Poursuivant ses investigations autour du cadavre, le commissaire enquêteur ramassa à cinquante centimètres de la tête un gros morceau de verre d'un centimètre d'épaisseur et d'une douzaine de centimètres de longueur, paraissant provenir d'une toiture vitrée.

Des traces de sang existaient sur l'arête centrale du tesson.
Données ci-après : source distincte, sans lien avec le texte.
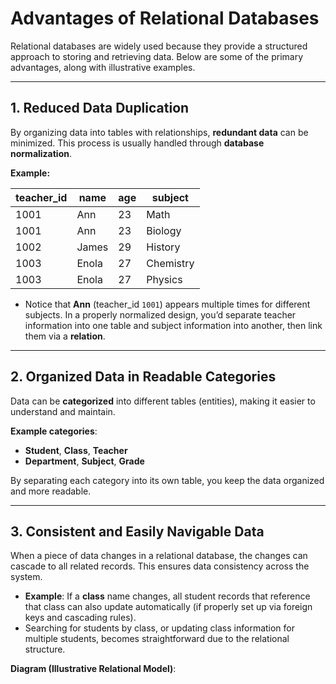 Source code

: # Advantages of Relational Databases

Relational databases are widely used because they provide a structured approach to storing and retrieving data. Below are some of the primary advantages, along with illustrative examples.

---

## 1. Reduced Data Duplication

By organizing data into tables with relationships, **redundant data** can be minimized. This process is usually handled through **database normalization**.

**Example:**

| teacher_id | name  | age | subject    |
|------------|-------|-----|-----------|
| 1001       | Ann   | 23  | Math      |
| 1001       | Ann   | 23  | Biology   |
| 1002       | James | 29  | History   |
| 1003       | Enola | 27  | Chemistry |
| 1003       | Enola | 27  | Physics   |

- Notice that **Ann** (teacher_id `1001`) appears multiple times for different subjects. In a properly normalized design, you’d separate teacher information into one table and subject information into another, then link them via a **relation**.

---

## 2. Organized Data in Readable Categories

Data can be **categorized** into different tables (entities), making it easier to understand and maintain.

**Example categories**:
- **Student**, **Class**, **Teacher**
- **Department**, **Subject**, **Grade**

By separating each category into its own table, you keep the data organized and more readable.

---

## 3. Consistent and Easily Navigable Data

When a piece of data changes in a relational database, the changes can cascade to all related records. This ensures data consistency across the system.

- **Example**: If a **class** name changes, all student records that reference that class can also update automatically (if properly set up via foreign keys and cascading rules).
- Searching for students by class, or updating class information for multiple students, becomes straightforward due to the relational structure.

**Diagram (Illustrative Relational Model)**:
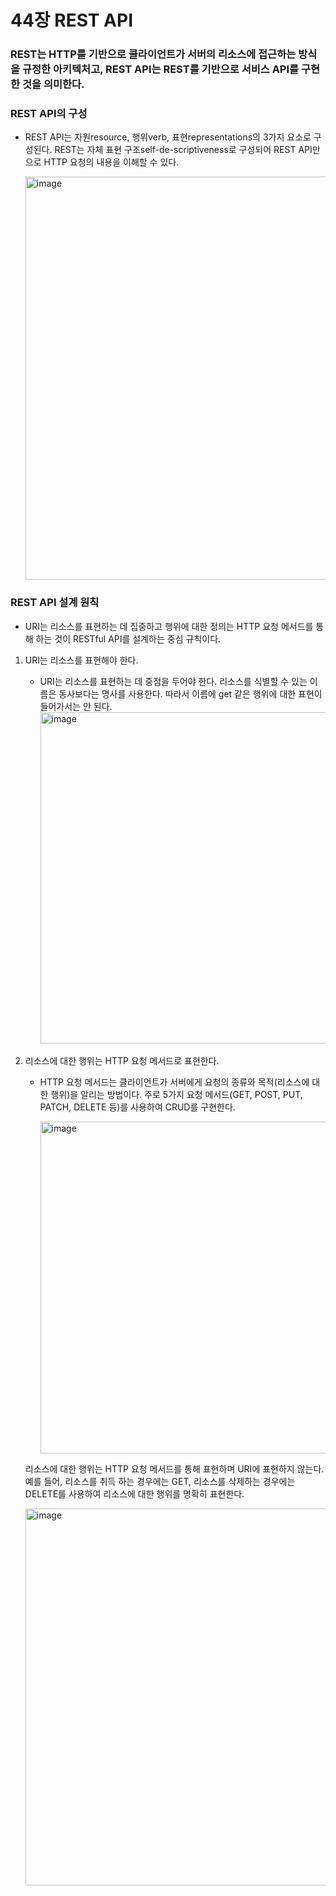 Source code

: # 44장 REST API

### REST는 HTTP를 기반으로 클라이언트가 서버의 리소스에 접근하는 방식을 규정한 아키텍처고, REST API는 REST를 기반으로 서비스 API를 구현한 것을 의미한다.

### REST API의 구성

- REST API는 자원resource, 행위verb, 표현representations의 3가지 요소로 구성된다. REST는 자체 표현 구조self-de-scriptiveness로 구성되어 REST API만으로 HTTP 요청의 내용을 이해할 수 있다.

  <img width="645" alt="image" src="https://github.com/Yoonkyoungme/js-deep-dive-study/assets/76903801/58818b62-d721-44fa-8222-f6dfdd1cc506">

### REST API 설계 원칙

-  URI는 리소스를 표현하는 데 집중하고 행위에 대한 정의는 HTTP 요청 메서드를 통해 하는 것이 RESTful API를 설계하는 중심 규칙이다.

  1. URI는  리소스를 표현해야 한다.

     - URI는 리소스를 표현하는 데 중점을 두어야 한다. 리소스를 식별할 수 있는 이름은 동사보다는 명사를 사용한다. 따라서 이름에 get 같은 행위에 대한 표현이 들어가서는 안 된다.
    <img width="530" alt="image" src="https://github.com/Yoonkyoungme/js-deep-dive-study/assets/76903801/12a29424-0f82-4418-8297-74520f09c6a7">

  2. 리소스에 대한 행위는 HTTP 요청 메서드로 표현한다.

     - HTTP 요청 메서드는 클라이언트가 서버에게 요청의 종류와 목적(리소스에 대한 행위)을 알리는 방법이다. 주로 5가지 요청 메서드(GET, POST, PUT, PATCH, DELETE 등)를 사용하여 CRUD를 구현한다.
    
       <img width="531" alt="image" src="https://github.com/Yoonkyoungme/js-deep-dive-study/assets/76903801/2d3b4d42-97f2-49f3-a621-e241d993e03a">

      리소스에 대한 행위는 HTTP 요청 메서드를 통해 표현하며 URI에 표현하지 않는다. 예를 들어, 리소스를 취득 하는 경우에는 GET, 리소스를 삭제하는 경우에는 DELETE를 사용하여 리소스에 대한 행위를 명확히 표현한다.

       <img width="603" alt="image" src="https://github.com/Yoonkyoungme/js-deep-dive-study/assets/76903801/fc549e38-21da-4752-9a46-b39260029f7b">



    
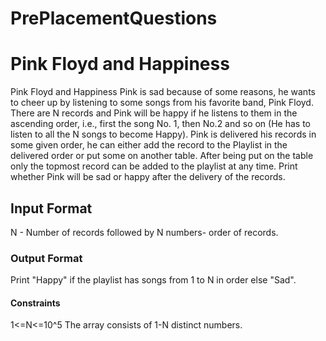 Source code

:# PrePlacementQuestions
<h1>Pink Floyd and Happiness</h1> 
 Pink Floyd and Happiness Pink is sad because of some reasons, he wants to cheer up by listening to some songs from his favorite band, Pink Floyd. 
There are N records and Pink will be happy if he listens to them in the ascending order, i.e., first the song No. 1, then No.2 and so on (He has to listen to all the N songs to become Happy). 
Pink is delivered his records in some given order, he can either add the record to the Playlist in the delivered order or put some on another table. After being put on the table only the topmost record can be added to the playlist at any time. 
Print whether Pink will be sad or happy after the delivery of the records. 
<h2>Input Format</h2>
N - Number of records followed by N numbers- order of records. 
<h3>Output Format</h3>
Print "Happy" if the playlist has songs from 1 to N in order else "Sad". 
<h4>Constraints</h4>
1<=N<=10^5 The array consists of 1-N distinct numbers. 
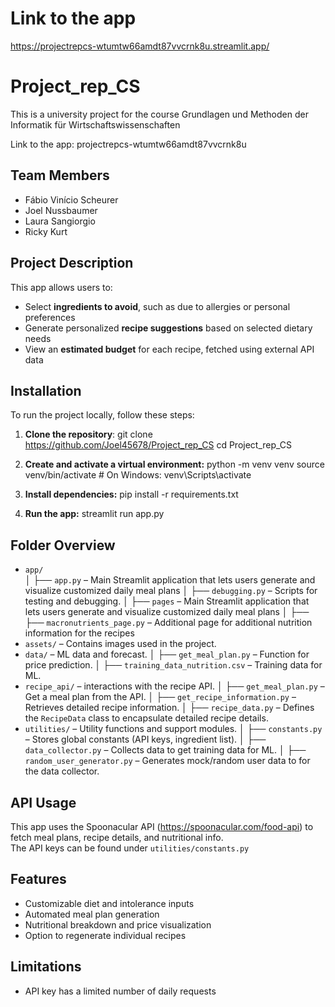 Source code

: # Link to the app
https://projectrepcs-wtumtw66amdt87vvcrnk8u.streamlit.app/

# Project_rep_CS

This is a university project for the course Grundlagen und Methoden der Informatik für Wirtschaftswissenschaften

Link to the app:
projectrepcs-wtumtw66amdt87vvcrnk8u

## Team Members
- Fábio Vinício Scheurer
- Joel Nussbaumer
- Laura Sangiorgio
- Ricky Kurt

## Project Description
This app allows users to:
- Select **ingredients to avoid**, such as due to allergies or personal preferences
- Generate personalized **recipe suggestions** based on selected dietary needs
- View an **estimated budget** for each recipe, fetched using external API data


## Installation

To run the project locally, follow these steps:

1. **Clone the repository**:
   git clone https://github.com/Joel45678/Project_rep_CS
   cd Project_rep_CS

2. **Create and activate a virtual environment:**
python -m venv venv
source venv/bin/activate  # On Windows: venv\Scripts\activate

3. **Install dependencies:**
pip install -r requirements.txt

4. **Run the app:**
streamlit run app.py



## Folder Overview

- `app/`              
│   ├── `app.py`               – Main Streamlit application that lets users generate and visualize customized daily meal plans
│   ├── `debugging.py`         – Scripts for testing and debugging.
│   ├── `pages`               – Main Streamlit application that lets users generate and visualize customized daily meal plans
│   ├──  ├──  `macronutrients_page.py`               – Additional page for additional nutrition information for the recipes
- `assets/`              – Contains images used in the project.
- `data/`                – ML data and forecast.
│   ├── `get_meal_plan.py`           – Function for price prediction.
│   ├── `training_data_nutrition.csv`  – Training data for ML.
- `recipe_api/`          – interactions with the recipe API.
│   ├── `get_meal_plan.py`           – Get a meal plan from the API.
│   ├── `get_recipe_information.py`  – Retrieves detailed recipe information.
│   ├── `recipe_data.py`             – Defines the `RecipeData` class to encapsulate detailed recipe details.
- `utilities/`           – Utility functions and support modules.
│   ├── `constants.py`               – Stores global constants (API keys, ingredient list).
│   ├── `data_collector.py`          – Collects data to get training data for ML.
│   ├── `random_user_generator.py`   – Generates mock/random user data to  for the data collector.


## API Usage

This app uses the Spoonacular API (https://spoonacular.com/food-api) to fetch meal plans, recipe details, and nutritional info.  
The API keys can be found under `utilities/constants.py`

## Features
- Customizable diet and intolerance inputs
- Automated meal plan generation
- Nutritional breakdown and price visualization
- Option to regenerate individual recipes

## Limitations
- API key has a limited number of daily requests
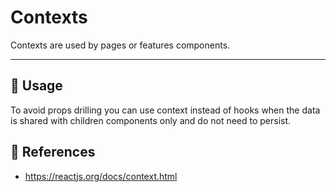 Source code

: # Contexts

Contexts are used by pages or features components.

* * *

## 📏 Usage

To avoid props drilling you can use context instead of hooks when the data is shared with children components only and do not need to persist.

## 🔗 References

-   <https://reactjs.org/docs/context.html>
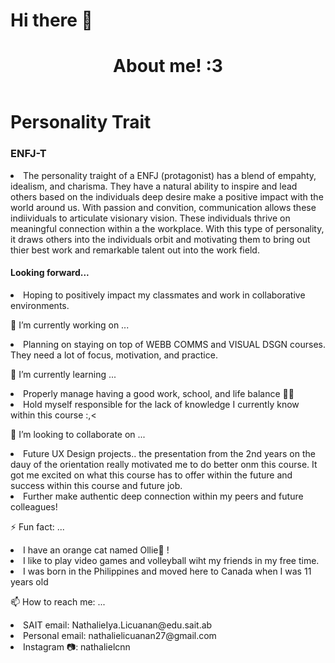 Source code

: # Hi there 👋
<!DOCTYPE html>
<html lang="en">
<head>
    <meta charset="UTF-8">
    <meta name="viewport" content="width=device-width, initial-scale=1.0">
</head>
<body>
    <header>
        <h1> About me! :3</h1>
    </header>
    <h1> Personality Trait </h1>
    <h3> ENFJ-T </h3>
    <li> The personality traight of a ENFJ (protagonist) has a blend of empahty, idealism, and charisma. They have a natural ability to inspire and lead others based on the individuals deep desire make a positive impact with the world around us. With passion and convition, communication allows these indiividuals to articulate visionary vision. These individuals thrive on meaningful connection within a the workplace. With this type of personality, it draws others into the individuals orbit and motivating them to bring out thier best work and remarkable talent out into the work field. </li>
    <h4> Looking forward... </h4>
    <li> Hoping to positively impact my classmates and work in collaborative environments. </li>
    <p> 🔭 I’m currently working on ...
        <li> Planning on staying on top of WEBB COMMS and VISUAL DSGN courses. They need a lot of focus, motivation, and practice. </li>
    </p>
    <p> 🌱 I’m currently learning ...
        <li> Properly manage having a good work, school, and life balance 💪🏼 </li>
        <li> Hold myself responsible for the lack of knowledge I currently know within this course :,< </li>
    </p>
    <p> 👯 I’m looking to collaborate on ...
        <li> Future UX Design projects.. the presentation from the 2nd years on the dauy of the orientation really motivated me to do better onm this course. It got me excited on what this course has to offer within the future and success within this course and future job.</li>
        <li> Further make authentic deep connection within my peers and future colleagues!  </li>
    </p>
    <p> ⚡ Fun fact: ...
        <li> I have an orange cat named Ollie🩷 !</li>
        <li> I like to play video games and volleyball wiht my friends in my free time. </li>
        <li> I was born in the Philippines and moved here to Canada when I was 11 years old </li>
    </p>
    <p> 📫 How to reach me: ...
        <li> SAIT email: NathalieIya.Licuanan@edu.sait.ab </li>
        <li> Personal email: nathalielicuanan27@gmail.com </li>
        <li> Instagram 📷: nathalielcnn </li>
    </p>
   
</body>
</html>

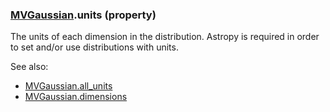 ### [MVGaussian](MVGaussian.md).units (property)




The units of each dimension in the distribution.  Astropy is required in
order to set and/or use distributions with units.

See also:
* [MVGaussian.all_units](MVGaussian.all_units.md)
* [MVGaussian.dimensions](MVGaussian.dimensions.md)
Cela permettrait de penser que Bléas tombant sur le morceau de verre tranchant, s'était fait au cou la blessure qui avait occasionné sa mort.

 

Le docteur Mével, après avoir longuement examiné le cadavre, conclut à une mort accidentelle, qu'il attribua au sectionnement des veines jugulaires, qui avait provoqué une importante hémorragie.

 

Tandis qu'un fourgon des pompes funèbres allait transporter le corps à la morgue de l'hospice civil, la jeune femme de Jean Bléas était mise au courant de la terrible nouvelle par les soins de M. le maire de Gouesnou, qu'avait prévenu M. Sturtzer.

 

L'emploi du temps de la victime

 

M. Sturtzer chercha quel avait été l'emploi du temps de l'ouvrier ferrailleur au cours des quelques heures qui précédèrent sa mort.

 

Jean Bléas avait touché, à 16 h. 45, le montant de sa quinzaine, soit 457 fr.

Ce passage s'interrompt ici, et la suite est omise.